In una prospettiva politico-criminale il legislatore, con la confisca ex art. 322 ter c.p. ha evidenziato la volontà di attribuire a misure sanzionatorie di tipo patrimoniale un ruolo di contrasto della criminalità economica nonché organizzata.
La norma de qua, in particolare ha inasprito il regime generale della confisca di cui all’art. 240 c.p. sotto un duplice profilo: 1) obbligatorietà dell’ablazione anche del profitto illecito; 2) la possibilità di aggredire in via surrogatoria beni di valore equipollente a quelli collegati al reato nell’ipotesi in cui questi ultimi non siano apprensibili.
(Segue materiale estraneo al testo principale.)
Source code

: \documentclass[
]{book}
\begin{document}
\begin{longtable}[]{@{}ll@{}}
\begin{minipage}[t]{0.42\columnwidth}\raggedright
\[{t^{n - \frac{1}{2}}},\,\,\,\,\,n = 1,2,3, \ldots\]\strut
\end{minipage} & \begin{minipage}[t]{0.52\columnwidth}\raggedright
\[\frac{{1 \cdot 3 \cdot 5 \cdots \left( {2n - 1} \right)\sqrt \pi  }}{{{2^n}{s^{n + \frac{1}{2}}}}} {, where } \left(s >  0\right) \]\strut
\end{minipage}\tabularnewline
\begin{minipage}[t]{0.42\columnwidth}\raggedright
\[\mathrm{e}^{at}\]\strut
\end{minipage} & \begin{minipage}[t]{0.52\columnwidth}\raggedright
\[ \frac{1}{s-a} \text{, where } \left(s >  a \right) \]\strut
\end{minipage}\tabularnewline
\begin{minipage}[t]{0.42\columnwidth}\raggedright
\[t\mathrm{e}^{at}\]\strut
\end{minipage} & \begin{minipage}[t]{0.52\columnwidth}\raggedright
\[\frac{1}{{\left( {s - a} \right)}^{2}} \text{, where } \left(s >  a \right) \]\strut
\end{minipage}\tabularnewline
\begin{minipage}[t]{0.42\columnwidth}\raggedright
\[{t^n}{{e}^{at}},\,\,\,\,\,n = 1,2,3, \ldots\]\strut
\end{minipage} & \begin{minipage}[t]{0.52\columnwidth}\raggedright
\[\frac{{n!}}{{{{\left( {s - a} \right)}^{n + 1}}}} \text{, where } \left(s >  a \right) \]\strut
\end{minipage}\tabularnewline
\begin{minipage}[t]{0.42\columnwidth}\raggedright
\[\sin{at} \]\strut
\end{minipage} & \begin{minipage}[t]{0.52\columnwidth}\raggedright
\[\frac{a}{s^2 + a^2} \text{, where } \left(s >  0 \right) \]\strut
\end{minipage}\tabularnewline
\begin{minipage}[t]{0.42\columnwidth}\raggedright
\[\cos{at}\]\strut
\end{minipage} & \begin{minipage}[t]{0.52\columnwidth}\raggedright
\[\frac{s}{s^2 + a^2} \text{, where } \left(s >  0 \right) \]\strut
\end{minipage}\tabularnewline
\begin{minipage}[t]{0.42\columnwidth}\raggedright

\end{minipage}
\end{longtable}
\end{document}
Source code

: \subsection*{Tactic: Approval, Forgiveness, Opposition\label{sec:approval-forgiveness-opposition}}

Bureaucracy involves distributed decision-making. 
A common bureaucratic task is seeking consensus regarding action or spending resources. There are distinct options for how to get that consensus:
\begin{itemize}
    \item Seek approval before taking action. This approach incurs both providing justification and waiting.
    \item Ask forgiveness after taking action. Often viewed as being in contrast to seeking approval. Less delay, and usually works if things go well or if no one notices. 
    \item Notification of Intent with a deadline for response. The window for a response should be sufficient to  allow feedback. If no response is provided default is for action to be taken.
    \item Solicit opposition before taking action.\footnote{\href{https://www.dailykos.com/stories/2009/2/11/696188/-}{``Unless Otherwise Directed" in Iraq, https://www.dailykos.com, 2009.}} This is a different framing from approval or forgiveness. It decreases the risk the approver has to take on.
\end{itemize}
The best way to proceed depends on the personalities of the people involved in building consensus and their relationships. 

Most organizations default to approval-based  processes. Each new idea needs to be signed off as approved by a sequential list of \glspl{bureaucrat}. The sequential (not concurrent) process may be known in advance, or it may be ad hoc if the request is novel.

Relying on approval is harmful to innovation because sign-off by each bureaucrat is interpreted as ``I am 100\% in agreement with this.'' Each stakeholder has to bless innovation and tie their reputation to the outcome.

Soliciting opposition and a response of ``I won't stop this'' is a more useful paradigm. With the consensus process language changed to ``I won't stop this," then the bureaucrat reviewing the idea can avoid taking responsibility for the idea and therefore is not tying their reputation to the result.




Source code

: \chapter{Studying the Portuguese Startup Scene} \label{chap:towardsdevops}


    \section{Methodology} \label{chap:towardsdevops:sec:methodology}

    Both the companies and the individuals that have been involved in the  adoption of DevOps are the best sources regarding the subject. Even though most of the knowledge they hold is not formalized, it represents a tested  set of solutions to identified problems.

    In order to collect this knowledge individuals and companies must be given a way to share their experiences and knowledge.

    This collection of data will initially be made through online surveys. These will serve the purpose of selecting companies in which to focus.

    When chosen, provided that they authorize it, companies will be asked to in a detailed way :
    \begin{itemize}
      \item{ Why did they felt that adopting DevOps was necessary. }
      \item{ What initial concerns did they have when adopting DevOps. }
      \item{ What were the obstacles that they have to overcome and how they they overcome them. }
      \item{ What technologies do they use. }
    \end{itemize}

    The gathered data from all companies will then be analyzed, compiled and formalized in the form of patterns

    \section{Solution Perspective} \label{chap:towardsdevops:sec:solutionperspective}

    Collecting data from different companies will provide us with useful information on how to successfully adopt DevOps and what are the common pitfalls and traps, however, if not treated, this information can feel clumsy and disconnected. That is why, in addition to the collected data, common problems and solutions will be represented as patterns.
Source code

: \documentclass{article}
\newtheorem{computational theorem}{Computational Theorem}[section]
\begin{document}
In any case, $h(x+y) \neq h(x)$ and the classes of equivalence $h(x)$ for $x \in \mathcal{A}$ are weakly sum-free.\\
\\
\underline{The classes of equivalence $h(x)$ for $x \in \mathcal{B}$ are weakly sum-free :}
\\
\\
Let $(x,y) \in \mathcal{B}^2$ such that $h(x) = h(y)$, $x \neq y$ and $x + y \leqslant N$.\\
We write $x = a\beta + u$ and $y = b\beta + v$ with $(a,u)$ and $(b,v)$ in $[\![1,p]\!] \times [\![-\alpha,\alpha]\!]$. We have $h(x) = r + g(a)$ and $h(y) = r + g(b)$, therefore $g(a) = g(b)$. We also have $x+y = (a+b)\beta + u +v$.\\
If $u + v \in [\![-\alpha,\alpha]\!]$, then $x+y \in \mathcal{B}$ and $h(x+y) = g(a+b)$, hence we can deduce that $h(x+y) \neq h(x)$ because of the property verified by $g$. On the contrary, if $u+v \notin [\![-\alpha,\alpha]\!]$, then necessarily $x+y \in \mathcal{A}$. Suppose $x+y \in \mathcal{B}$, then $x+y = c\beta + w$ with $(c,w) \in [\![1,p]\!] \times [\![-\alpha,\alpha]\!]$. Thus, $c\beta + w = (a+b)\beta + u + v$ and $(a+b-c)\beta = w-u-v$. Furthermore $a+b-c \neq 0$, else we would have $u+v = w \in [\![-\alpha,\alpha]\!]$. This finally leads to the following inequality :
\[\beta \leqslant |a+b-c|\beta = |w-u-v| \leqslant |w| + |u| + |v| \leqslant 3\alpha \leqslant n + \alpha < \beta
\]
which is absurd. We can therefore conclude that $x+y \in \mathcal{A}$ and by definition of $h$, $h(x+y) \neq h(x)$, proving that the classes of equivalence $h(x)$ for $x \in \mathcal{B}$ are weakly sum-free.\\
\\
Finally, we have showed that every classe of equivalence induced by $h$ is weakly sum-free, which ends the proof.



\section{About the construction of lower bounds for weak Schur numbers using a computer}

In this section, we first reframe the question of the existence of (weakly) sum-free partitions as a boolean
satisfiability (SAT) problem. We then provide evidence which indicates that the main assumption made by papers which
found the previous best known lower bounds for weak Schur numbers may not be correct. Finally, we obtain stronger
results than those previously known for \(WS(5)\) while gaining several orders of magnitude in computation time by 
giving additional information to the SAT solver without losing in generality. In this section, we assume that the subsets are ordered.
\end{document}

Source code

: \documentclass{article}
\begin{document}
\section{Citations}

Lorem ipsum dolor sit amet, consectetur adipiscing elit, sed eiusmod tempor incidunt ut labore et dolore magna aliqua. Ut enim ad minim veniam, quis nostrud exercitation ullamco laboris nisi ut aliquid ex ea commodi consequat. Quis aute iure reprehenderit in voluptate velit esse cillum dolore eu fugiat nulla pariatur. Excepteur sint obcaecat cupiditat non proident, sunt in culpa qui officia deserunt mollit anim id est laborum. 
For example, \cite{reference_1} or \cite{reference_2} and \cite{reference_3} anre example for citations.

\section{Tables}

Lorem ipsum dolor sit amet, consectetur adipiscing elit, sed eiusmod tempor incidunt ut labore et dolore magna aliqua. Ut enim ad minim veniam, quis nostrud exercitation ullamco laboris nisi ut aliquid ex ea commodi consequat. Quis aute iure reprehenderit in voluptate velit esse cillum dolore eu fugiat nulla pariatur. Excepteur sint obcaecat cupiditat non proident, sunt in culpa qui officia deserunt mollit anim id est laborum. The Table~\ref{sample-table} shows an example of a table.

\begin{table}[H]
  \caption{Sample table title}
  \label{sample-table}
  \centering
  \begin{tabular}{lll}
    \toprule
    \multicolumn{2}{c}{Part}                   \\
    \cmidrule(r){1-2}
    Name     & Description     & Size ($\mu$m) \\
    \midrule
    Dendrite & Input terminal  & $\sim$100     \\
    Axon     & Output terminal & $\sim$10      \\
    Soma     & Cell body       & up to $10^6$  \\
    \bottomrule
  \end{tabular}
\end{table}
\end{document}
Il primo ed il secondo comma dell’art. 322 ter c.p. disciplinano la confisca per equivalente, riferendosi nel primo caso al prezzo e nel secondo comma al profitto del reato.
In tale ipotesi, l’intervento ablativo si sposta dai beni specificamente derivanti dal reato al loro valore economico.
In altre parole, la confisca per equivalente consente l’ablazione di beni, nella disponibilità del reo, che non hanno alcun collegamento (sia esso diretto o indiretto) con il reato (Cass. sez. VI 19.01.2005 n. 7250).
            La ratio dell’istituto è quella di evitare gli inconvenienti derivanti dalla difficoltà di individuare il bene che rappresenta il profitto iniziale, aggredendo altri beni che valutati economicamente siano pari al beneficio derivante dal reato.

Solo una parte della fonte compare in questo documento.